** Information given **
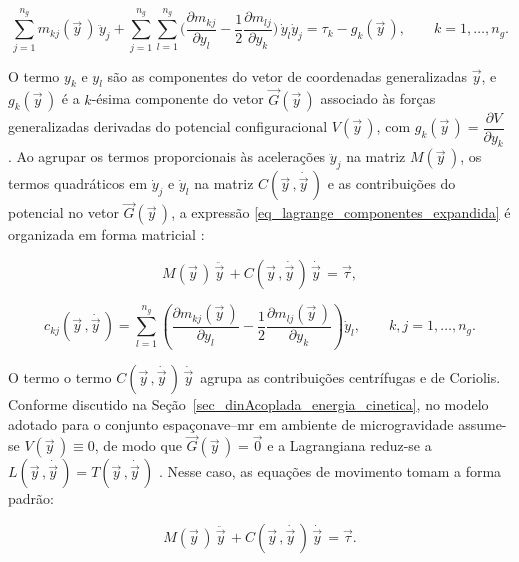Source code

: \begin{equation}
\sum_{j=1}^{n_g}
m_{kj}(\vec y\,)\,\ddot y_j
+
\sum_{j=1}^{n_g}\sum_{l=1}^{n_g}
\bigg(
\frac{\partial m_{kj}}{\partial y_l}
-
\frac{1}{2}\frac{\partial m_{lj}}{\partial y_k}
\bigg)\,\dot y_l \dot y_j
=
\tau_k - g_k(\vec y\,),
\qquad
k = 1,\dots,n_g.
\label{eq_lagrange_componentes_expandida}
\end{equation}

O termo $y_k$ e $y_l$ são as componentes do vetor de coordenadas generalizadas
$\vec y$, e $g_k(\vec y\,)$ é a $k$-ésima componente do vetor
$\vec G(\vec y\,)$ associado às forças generalizadas derivadas do
potencial configuracional $V(\vec y\,)$, com
$g_k(\vec y\,) = \dfrac{\partial V}{\partial y_k}$ \cite{Geradin2004}.
Ao agrupar os termos proporcionais às acelerações $\ddot y_j$ na matriz
$M(\vec y\,)$, os termos quadráticos em $\dot y_j$ e $\dot y_l$ na
matriz $C(\vec y\,,\dot{\vec y\,})$ e as contribuições do potencial no
vetor $\vec G(\vec y\,)$, a expressão
\eqref{eq_lagrange_componentes_expandida} é organizada em forma
matricial \cite{Geradin2004}:

\begin{equation}
M(\vec y\,)\,\ddot{\vec y\,}
+
C(\vec y\,,\dot{\vec y\,})\,\dot{\vec y\,}
=
\vec\tau,
\label{eq_dinamica_geral_com_G}
\end{equation}

\begin{equation}
c_{kj}(\vec y\,,\dot{\vec y\,})
=
\sum_{l=1}^{n_g}
\left(
\frac{\partial m_{kj}(\vec y\,)}{\partial y_l}
-
\frac{1}{2}\frac{\partial m_{lj}(\vec y\,)}{\partial y_k}
\right)\dot y_l,
\qquad
k,j = 1,\dots,n_g.
\label{eq_coeficientes_C_geradin}
\end{equation}

O termo o termo $C(\vec y\,,\dot{\vec y\,})\,\dot{\vec y\,}$ agrupa as contribuições centrífugas e de Coriolis.
Conforme discutido na Seção~\ref{sec_dinAcoplada_energia_cinetica},
no modelo adotado para o conjunto espaçonave--\gls{mr} em ambiente de
microgravidade assume-se $V(\vec y\,) \equiv 0$, de modo que
$\vec G(\vec y\,) = \vec 0$ e a Lagrangiana reduz-se a
$L(\vec y\,,\dot{\vec y\,}) = T(\vec y\,,\dot{\vec y\,})$
\cite{wie2008space,murray1994mathematical}.
Nesse caso, as equações de movimento tomam a forma padrão:

\begin{equation}
M(\vec y\,)\,\ddot{\vec y\,}
+
C(\vec y\,,\dot{\vec y\,})\,\dot{\vec y\,}
=
\vec\tau.
\label{eq_dinamica_geral}
\end{equation}

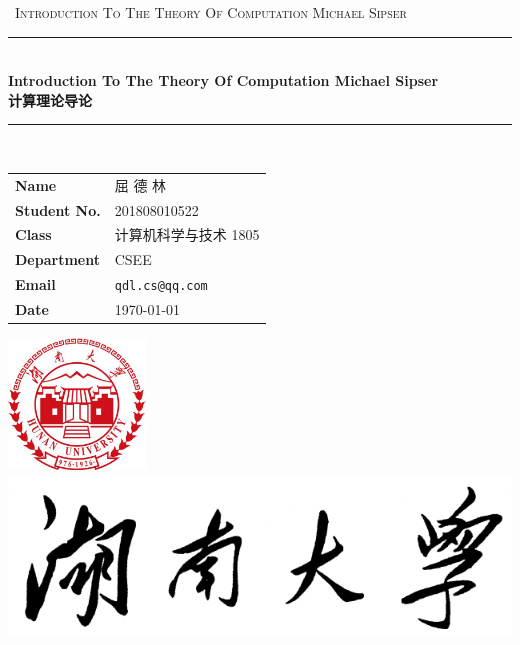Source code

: \documentclass{hnureport}
\begin{document}
\begin{titlepage}
    \clearpage\thispagestyle{empty}
    \centering
    \vspace{1cm}
    {\
        \textsc{Introduction To The Theory Of Computation Michael Sipser}
    }
    \vspace{2.5cm}
    
    \rule{\linewidth}{2mm} \\[0.5cm]
    { \Huge \bfseries Introduction To The Theory Of Computation Michael Sipser\\[0.2em]
        计算理论导论}\\[0.5cm]
    \rule{\linewidth}{0.6mm} \\[1.5cm]
    
    \hspace{2cm}
    \begin{tabular}{l p{5cm}}
        \textbf{Name} & 屈 德 林 \\[10pt]
        \textbf{Student No.} & 201808010522 \\[10pt]
        \textbf{Class} & 计算机科学与技术 1805 \\[10pt]
        \textbf{Department} & CSEE \\[10pt]
        \textbf{Email} & \texttt{qdl.cs@qq.com} \\[10pt]
        \textbf{Date} & \today \\            
    \end{tabular}
    
    \vfill
    \centering \includegraphics[height=3.5cm]{Figure/bit_logo.png}\\ %
    \centering \includegraphics[scale=0.3]{Figure/logo_slogan.png}
    \vspace{0.5cm}

    \pagebreak
\end{titlepage}
    
\thispagestyle{empty}
\tableofcontents
\newpage 
\setcounter{page}{1}









\appendix


\end{document}

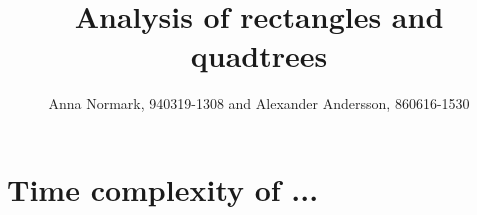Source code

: \documentclass[12pt, a4paper]{article}
\title{Analysis of rectangles and quadtrees}
\author{Anna Normark, 940319-1308 and Alexander Andersson, 860616-1530}
\begin{document}
\maketitle

\section{Time complexity of ...}
\end{document}
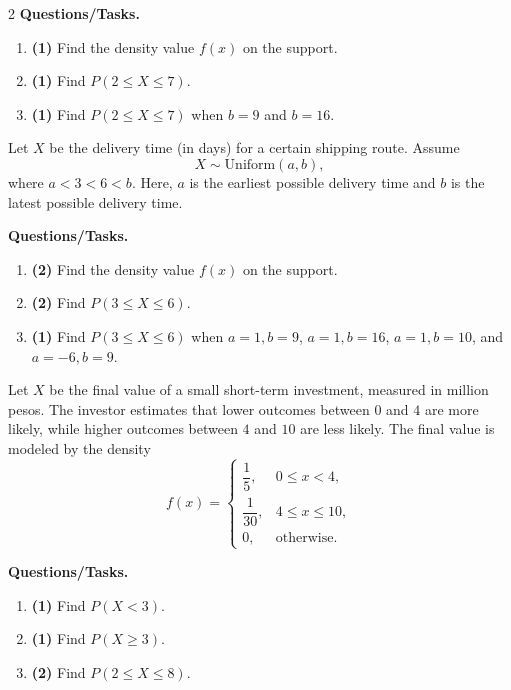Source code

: \begin{multicols}{2}
		\textbf{Questions/Tasks.}
		\begin{enumerate}[label=\textbf{\alph*)}]
			\item \textbf{(1)} Find the density value $f(x)$ on the support.
			\item \textbf{(1)} Find $P(2\le X\le 7)$.
			\item \textbf{(1)} Find $P(2\le X\le 7)$ when $b=9$ and $b=16$.
		\end{enumerate}
		
		\vspace{0.25cm}
		\vspace{-0.3cm}
		Let $X$ be the delivery time (in days) for a certain shipping route. Assume
		\[
		X\sim \text{Uniform}(a,b),
		\]
		where $a<3<6<b$. Here, $a$ is the earliest possible delivery time and $b$ is the latest possible delivery time.
		
		\textbf{Questions/Tasks.}
		\begin{enumerate}[label=\textbf{\alph*)}]
			\item \textbf{(2)} Find the density value $f(x)$ on the support.
			\item \textbf{(2)} Find $P(3\le X\le 6)$.
			\item \textbf{(1)} Find $P(3\le X\le 6)$ when $a=1,b=9$, $a=1,b=16$, $a=1,b=10$, and $a=-6,b=9$.
		\end{enumerate}
		
		\vspace{0.25cm}
		\vspace{-0.3cm}
		Let $X$ be the final value of a small short-term investment, measured in million pesos. The investor estimates that lower outcomes between $0$ and $4$ are more likely, while higher outcomes between $4$ and $10$ are less likely. The final value is modeled by the density
		\[
		f(x)=
		\begin{cases}
			\dfrac{1}{5}, & 0\le x<4,\\
			\dfrac{1}{30}, & 4\le x\le 10,\\
			0, & \text{otherwise.}
		\end{cases}
		\]
		
		\textbf{Questions/Tasks.}
		\begin{enumerate}[label=\textbf{\alph*)}]
			\item \textbf{(1)} Find $P(X < 3)$.
			\item \textbf{(1)} Find $P(X \ge 3)$.
			\item \textbf{(2)} Find $P(2\le X\le 8)$.
		\end{enumerate}
		

\end{multicols}

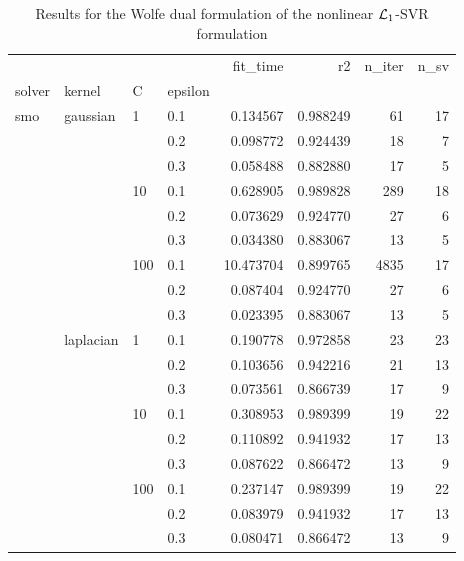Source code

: \begin{table}[H]
\centering
\caption{Results for the Wolfe dual formulation of the nonlinear $\protect \mathcal{L}_1$-SVR formulation}
\label{nonlinear_dual_l1_svr_cv_results}
\begin{tabular}{llllrrrr}
\toprule
       &           &     &     &   fit\_time &        r2 &  n\_iter &  n\_sv \\
solver & kernel & C & epsilon &            &           &         &       \\
\midrule
smo & gaussian & 1   & 0.1 &   0.134567 &  0.988249 &      61 &    17 \\
       &           &     & 0.2 &   0.098772 &  0.924439 &      18 &     7 \\
       &           &     & 0.3 &   0.058488 &  0.882880 &      17 &     5 \\
       &           & 10  & 0.1 &   0.628905 &  0.989828 &     289 &    18 \\
       &           &     & 0.2 &   0.073629 &  0.924770 &      27 &     6 \\
       &           &     & 0.3 &   0.034380 &  0.883067 &      13 &     5 \\
       &           & 100 & 0.1 &  10.473704 &  0.899765 &    4835 &    17 \\
       &           &     & 0.2 &   0.087404 &  0.924770 &      27 &     6 \\
       &           &     & 0.3 &   0.023395 &  0.883067 &      13 &     5 \\
       & laplacian & 1   & 0.1 &   0.190778 &  0.972858 &      23 &    23 \\
       &           &     & 0.2 &   0.103656 &  0.942216 &      21 &    13 \\
       &           &     & 0.3 &   0.073561 &  0.866739 &      17 &     9 \\
       &           & 10  & 0.1 &   0.308953 &  0.989399 &      19 &    22 \\
       &           &     & 0.2 &   0.110892 &  0.941932 &      17 &    13 \\
       &           &     & 0.3 &   0.087622 &  0.866472 &      13 &     9 \\
       &           & 100 & 0.1 &   0.237147 &  0.989399 &      19 &    22 \\
       &           &     & 0.2 &   0.083979 &  0.941932 &      17 &    13 \\
       &           &     & 0.3 &   0.080471 &  0.866472 &      13 &     9 \\

\end{tabular}
\end{table}
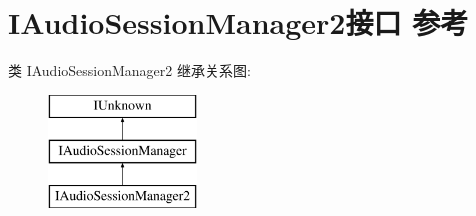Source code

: \hypertarget{interface_i_audio_session_manager2}{}\section{I\+Audio\+Session\+Manager2接口 参考}
\label{interface_i_audio_session_manager2}
类 I\+Audio\+Session\+Manager2 继承关系图\+:\begin{figure}[H]
\begin{center}
\leavevmode
\includegraphics[height=3.000000cm]{interface_i_audio_session_manager2}
\end{center}
\end{figure}
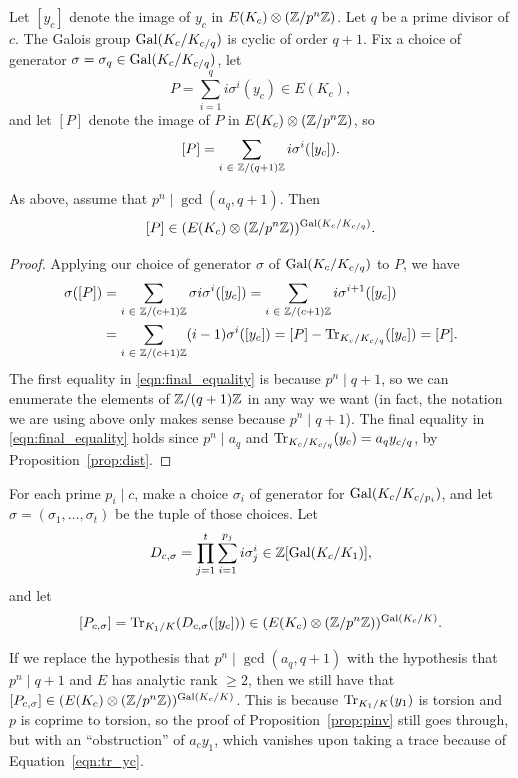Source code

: \documentclass{article} \usepackage[active]{srcltx}
\begin{document}
Let $[y_c]$ denote the image of $y_c$ in $E(K_c)\tensor (\Z/p^n\Z)$.  
Let $q$ be a prime divisor of $c$. The Galois group
$\Gal(K_c/K_{c/q})$ is cyclic of order $q+1$.  Fix a choice of generator
$\sigma=\sigma_q \in \Gal(K_c/K_{c/q})$, let
$$
 P = \sum_{i=1}^{q} i \sigma^i(y_c) \in E(K_{c}),
$$
and let $[P]$ denote the image of $P$ in $E(K_c)\tensor (\Z/p^n\Z)$, so
\begin{equation}\label{eqn:bracketP}
 [P] = \sum_{i\,\,\in\,\, \Z/(q+1)\Z} i \sigma^i([y_c]).
\end{equation}
\begin{proposition}\label{prop:pinv} 
As above, assume that $p^n \mid \gcd(a_q, q+1)$. Then
$$
[P] \in (E(K_c)\tensor (\Z/p^n\Z))^{\Gal(K_c/K_{c/q})}.
$$
\end{proposition}
\begin{proof} 
Applying our choice of generator $\sigma$ of $\Gal(K_c/K_{c/q})$ to $P$,
we have
\begin{align} \sigma ([P]) &= \sum_{i\,\,\in\,\, \Z/(c+1)\Z} \sigma i
\sigma^i([y_c]) = \sum_{i \,\,\in\,\, \Z/(c+1)\Z} i \sigma^{i+1}
([y_c])\\ &= \sum_{i \,\,\in\,\, \Z/(c+1)\Z} (i-1) \sigma^{i} ([y_c])
= [P] - \Tr_{K_c/K_{c/q}}([y_c]) = [P].\label{eqn:final_equality}
\end{align} The first equality in \eqref{eqn:final_equality} is because
$p^n\mid q+1$, so we can enumerate the elements of $\Z/(q+1)\Z$ in any
way we want (in fact, the notation we are using above only makes sense
because $p^n \mid q+1$).  The final equality in
\eqref{eqn:final_equality} holds since $p^n \mid a_q$ and
$\Tr_{K_c/K_{c/q}}(y_c) = a_q y_{c/q}$, by Proposition~\ref{prop:dist}.
\end{proof}

For each prime $p_i \mid c$, make a choice $\sigma_i$ of generator
for $\Gal(K_c/K_{c/p_i})$, and let $\sigma=(\sigma_1,\ldots,\sigma_t)$
be the tuple of those choices. 
Let
$$
D_{c,\sigma} = \prod_{j=1}^{t} \sum_{i=1}^{p_j} i \sigma_j^i \in \Z[\Gal(K_c/K_1)],
$$
and let
\begin{equation}\label{eqn:pcsigma}
[P_{c,\sigma}] = \Tr_{K_1/K}(D_{c,\sigma}([y_c])) \in (E(K_c)\tensor (\Z/p^n\Z))^{\Gal(K_c/K)}.
\end{equation}

\begin{remark}\label{rmk:althypo}
  If we replace the hypothesis that $p^n \mid \gcd(a_q,q+1)$ with the
  hypothesis that $p^n \mid q+1$ and $E$ has analytic rank $\geq 2$, then
  we still have that $[P_{c,\sigma}] \in (E(K_c)\tensor
  (\Z/p^n\Z))^{\Gal(K_c/K)}$.  This is because $\Tr_{K_1/K}(y_1)$ is
  torsion and $p$ is coprime to torsion, so the proof of
  Proposition~\ref{prop:pinv} still goes through, but with an
  ``obstruction'' of $a_c y_1$, which vanishes upon taking a trace 
because of Equation~\eqref{eqn:tr_yc}.
\end{remark}
\end{document}
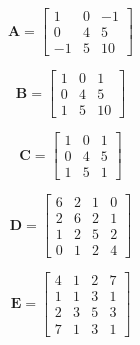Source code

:\documentclass[letterpaper, 12pt]{article}
\begin{document}
\begin{center}
    \begin{minipage}{0.32\textwidth}
    \centering
    \[
    \mathbf{A} =
    \begin{bmatrix}
    1 & 0 & -1 \\
    0 & 4 & 5 \\
    -1 & 5 & 10
    \end{bmatrix}
    \]
    \end{minipage}
    \hfill
    \begin{minipage}{0.32\textwidth}
    \centering
    \[
    \mathbf{B} =
    \begin{bmatrix}
    1 & 0 & 1 \\
    0 & 4 & 5 \\
    1 & 5 & 10
    \end{bmatrix}
    \]
    \end{minipage}
    \hfill
    \begin{minipage}{0.32\textwidth}
    \centering
    \[
    \mathbf{C} =
    \begin{bmatrix}
    1 & 0 & 1 \\
    0 & 4 & 5 \\
    1 & 5 & 1
    \end{bmatrix}
    \]
    \end{minipage}
\end{center}

\begin{center}
    \begin{minipage}{0.48\textwidth}
    \centering
    \[
    \mathbf{D} =
    \begin{bmatrix}
    6 & 2 & 1 & 0 \\
    2 & 6 & 2 & 1 \\
    1 & 2 & 5 & 2 \\
    0 & 1 & 2 & 4
    \end{bmatrix}
    \]
    \end{minipage}
    \hfill
    \begin{minipage}{0.48\textwidth}
    \centering
    \[
    \mathbf{E} =
    \begin{bmatrix}
    4 & 1 & 2 & 7 \\
    1 & 1 & 3 & 1 \\
    2 & 3 & 5 & 3 \\
    7 & 1 & 3 & 1
    \end{bmatrix}
    \]
    \end{minipage}
\end{center}
\end{document}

** What to do **
Look at the records above. Copy every line where the string "align" occurs.

** Result **
\begin{align} \sigma ([P]) &= \sum_{i\,\,\in\,\, \Z/(c+1)\Z} \sigma i
\end{align} The first equality in \eqref{eqn:final_equality} is because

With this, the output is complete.